The data below holds the lines to copy: everything from the line containing "### Interação Natural" to the line containing "1. **Assine um", both ends included, set down exactly.

- _Records to process_:
════════════════
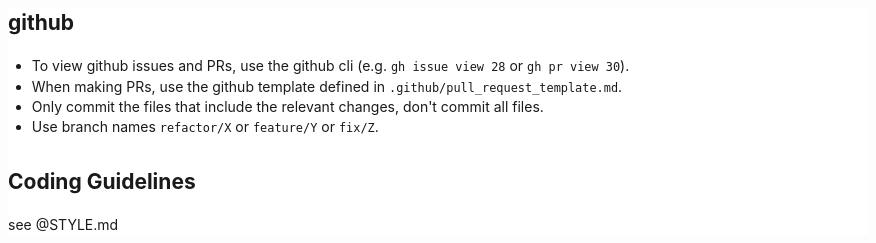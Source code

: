 ## github
- To view github issues and PRs, use the github cli (e.g. `gh issue view 28` or `gh pr view 30`).
- When making PRs, use the github template defined in `.github/pull_request_template.md`.
- Only commit the files that include the relevant changes, don't commit all files.
- Use branch names `refactor/X` or `feature/Y` or `fix/Z`.

## Coding Guidelines
see @STYLE.md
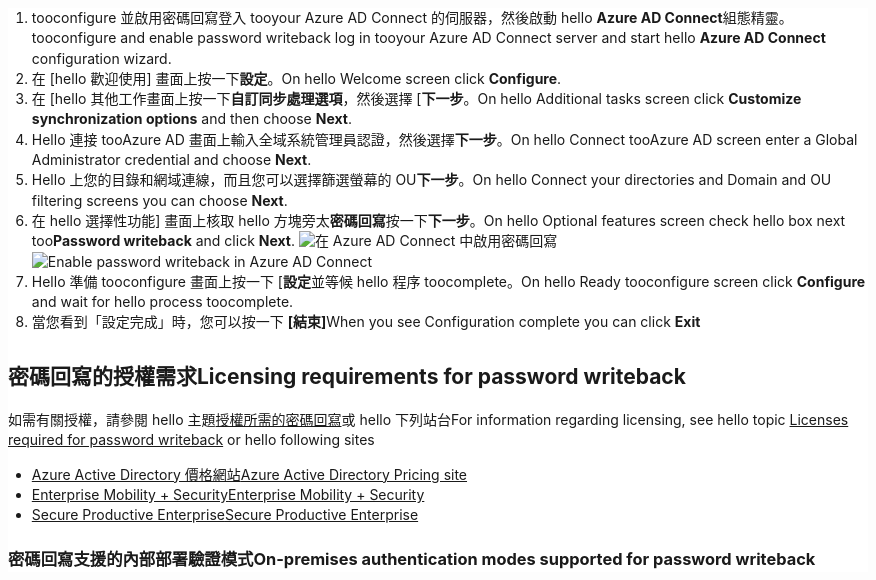 1. <span data-ttu-id="f308a-159">tooconfigure 並啟用密碼回寫登入 tooyour Azure AD Connect 的伺服器，然後啟動 hello **Azure AD Connect**組態精靈。</span><span class="sxs-lookup"><span data-stu-id="f308a-159">tooconfigure and enable password writeback log in tooyour Azure AD Connect server and start hello **Azure AD Connect** configuration wizard.</span></span>
2. <span data-ttu-id="f308a-160">在 [hello 歡迎使用] 畫面上按一下**設定**。</span><span class="sxs-lookup"><span data-stu-id="f308a-160">On hello Welcome screen click **Configure**.</span></span>
3. <span data-ttu-id="f308a-161">在 [hello 其他工作畫面上按一下**自訂同步處理選項**，然後選擇 [**下一步**。</span><span class="sxs-lookup"><span data-stu-id="f308a-161">On hello Additional tasks screen click **Customize synchronization options** and then choose **Next**.</span></span>
4. <span data-ttu-id="f308a-162">Hello 連接 tooAzure AD 畫面上輸入全域系統管理員認證，然後選擇**下一步**。</span><span class="sxs-lookup"><span data-stu-id="f308a-162">On hello Connect tooAzure AD screen enter a Global Administrator credential and choose **Next**.</span></span>
5. <span data-ttu-id="f308a-163">Hello 上您的目錄和網域連線，而且您可以選擇篩選螢幕的 OU**下一步**。</span><span class="sxs-lookup"><span data-stu-id="f308a-163">On hello Connect your directories and Domain and OU filtering screens you can choose **Next**.</span></span>
6. <span data-ttu-id="f308a-164">在 hello 選擇性功能] 畫面上核取 hello 方塊旁太**密碼回寫**按一下**下一步**。</span><span class="sxs-lookup"><span data-stu-id="f308a-164">On hello Optional features screen check hello box next too**Password writeback** and click **Next**.</span></span>
   <span data-ttu-id="f308a-165">![在 Azure AD Connect 中啟用密碼回寫][Writeback]</span><span class="sxs-lookup"><span data-stu-id="f308a-165">![Enable password writeback in Azure AD Connect][Writeback]</span></span>
7. <span data-ttu-id="f308a-166">Hello 準備 tooconfigure 畫面上按一下 [**設定**並等候 hello 程序 toocomplete。</span><span class="sxs-lookup"><span data-stu-id="f308a-166">On hello Ready tooconfigure screen click **Configure** and wait for hello process toocomplete.</span></span>
8. <span data-ttu-id="f308a-167">當您看到「設定完成」時，您可以按一下 **[結束]**</span><span class="sxs-lookup"><span data-stu-id="f308a-167">When you see Configuration complete you can click **Exit**</span></span>

## <a name="licensing-requirements-for-password-writeback"></a><span data-ttu-id="f308a-168">密碼回寫的授權需求</span><span class="sxs-lookup"><span data-stu-id="f308a-168">Licensing requirements for password writeback</span></span>

<span data-ttu-id="f308a-169">如需有關授權，請參閱 hello 主題[授權所需的密碼回寫](active-directory-passwords-licensing.md#licenses-required-for-password-writeback)或 hello 下列站台</span><span class="sxs-lookup"><span data-stu-id="f308a-169">For information regarding licensing, see hello topic [Licenses required for password writeback](active-directory-passwords-licensing.md#licenses-required-for-password-writeback) or hello following sites</span></span>

* [<span data-ttu-id="f308a-170">Azure Active Directory 價格網站</span><span class="sxs-lookup"><span data-stu-id="f308a-170">Azure Active Directory Pricing site</span></span>](https://azure.microsoft.com/pricing/details/active-directory/)
* [<span data-ttu-id="f308a-171">Enterprise Mobility + Security</span><span class="sxs-lookup"><span data-stu-id="f308a-171">Enterprise Mobility + Security</span></span>](https://www.microsoft.com/cloud-platform/enterprise-mobility-security)
* [<span data-ttu-id="f308a-172">Secure Productive Enterprise</span><span class="sxs-lookup"><span data-stu-id="f308a-172">Secure Productive Enterprise</span></span>](https://www.microsoft.com/secure-productive-enterprise/default.aspx)

### <a name="on-premises-authentication-modes-supported-for-password-writeback"></a><span data-ttu-id="f308a-173">密碼回寫支援的內部部署驗證模式</span><span class="sxs-lookup"><span data-stu-id="f308a-173">On-premises authentication modes supported for password writeback</span></span>


[Writeback]: ./media/active-directory-passwords-writeback/enablepasswordwriteback.png "在 Azure AD Connect 中啟用密碼回寫"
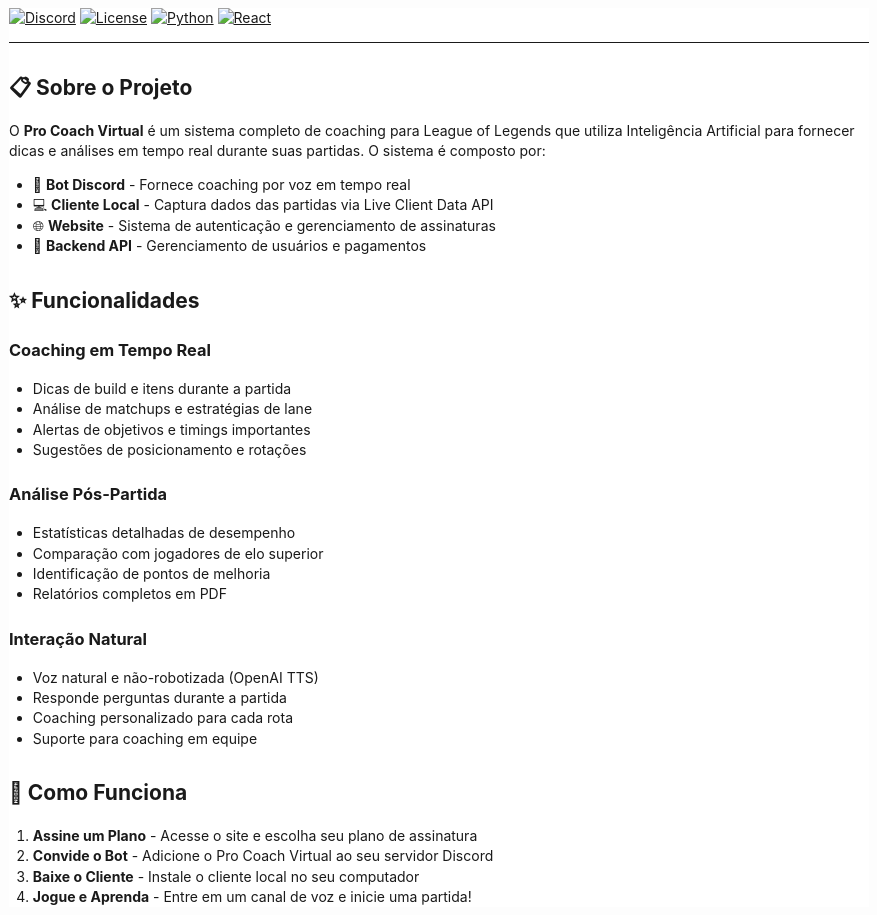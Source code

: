 [![Discord](https://img.shields.io/badge/Discord-Bot-7289DA?style=for-the-badge&logo=discord&logoColor=white)](https://discord.com/api/oauth2/authorize?client_id=1424883890505384069&permissions=37014608&scope=bot%20applications.commands)
[![License](https://img.shields.io/badge/License-MIT-green?style=for-the-badge)](LICENSE)
[![Python](https://img.shields.io/badge/Python-3.11-blue?style=for-the-badge&logo=python&logoColor=white)](https://www.python.org/)
[![React](https://img.shields.io/badge/React-18-61DAFB?style=for-the-badge&logo=react&logoColor=black)](https://reactjs.org/)

</div>

---

## 📋 Sobre o Projeto

O **Pro Coach Virtual** é um sistema completo de coaching para League of Legends que utiliza Inteligência Artificial para fornecer dicas e análises em tempo real durante suas partidas. O sistema é composto por:

- 🤖 **Bot Discord** - Fornece coaching por voz em tempo real
- 💻 **Cliente Local** - Captura dados das partidas via Live Client Data API
- 🌐 **Website** - Sistema de autenticação e gerenciamento de assinaturas
- 🔐 **Backend API** - Gerenciamento de usuários e pagamentos

## ✨ Funcionalidades

### Coaching em Tempo Real
- Dicas de build e itens durante a partida
- Análise de matchups e estratégias de lane
- Alertas de objetivos e timings importantes
- Sugestões de posicionamento e rotações

### Análise Pós-Partida
- Estatísticas detalhadas de desempenho
- Comparação com jogadores de elo superior
- Identificação de pontos de melhoria
- Relatórios completos em PDF

### Interação Natural
- Voz natural e não-robotizada (OpenAI TTS)
- Responde perguntas durante a partida
- Coaching personalizado para cada rota
- Suporte para coaching em equipe

## 🚀 Como Funciona

1. **Assine um Plano** - Acesse o site e escolha seu plano de assinatura
2. **Convide o Bot** - Adicione o Pro Coach Virtual ao seu servidor Discord
3. **Baixe o Cliente** - Instale o cliente local no seu computador
4. **Jogue e Aprenda** - Entre em um canal de voz e inicie uma partida!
════════════════
- _Answer area_:
### Interação Natural
- Voz natural e não-robotizada (OpenAI TTS)
- Responde perguntas durante a partida
- Coaching personalizado para cada rota
- Suporte para coaching em equipe

## 🚀 Como Funciona

1. **Assine um Plano** - Acesse o site e escolha seu plano de assinatura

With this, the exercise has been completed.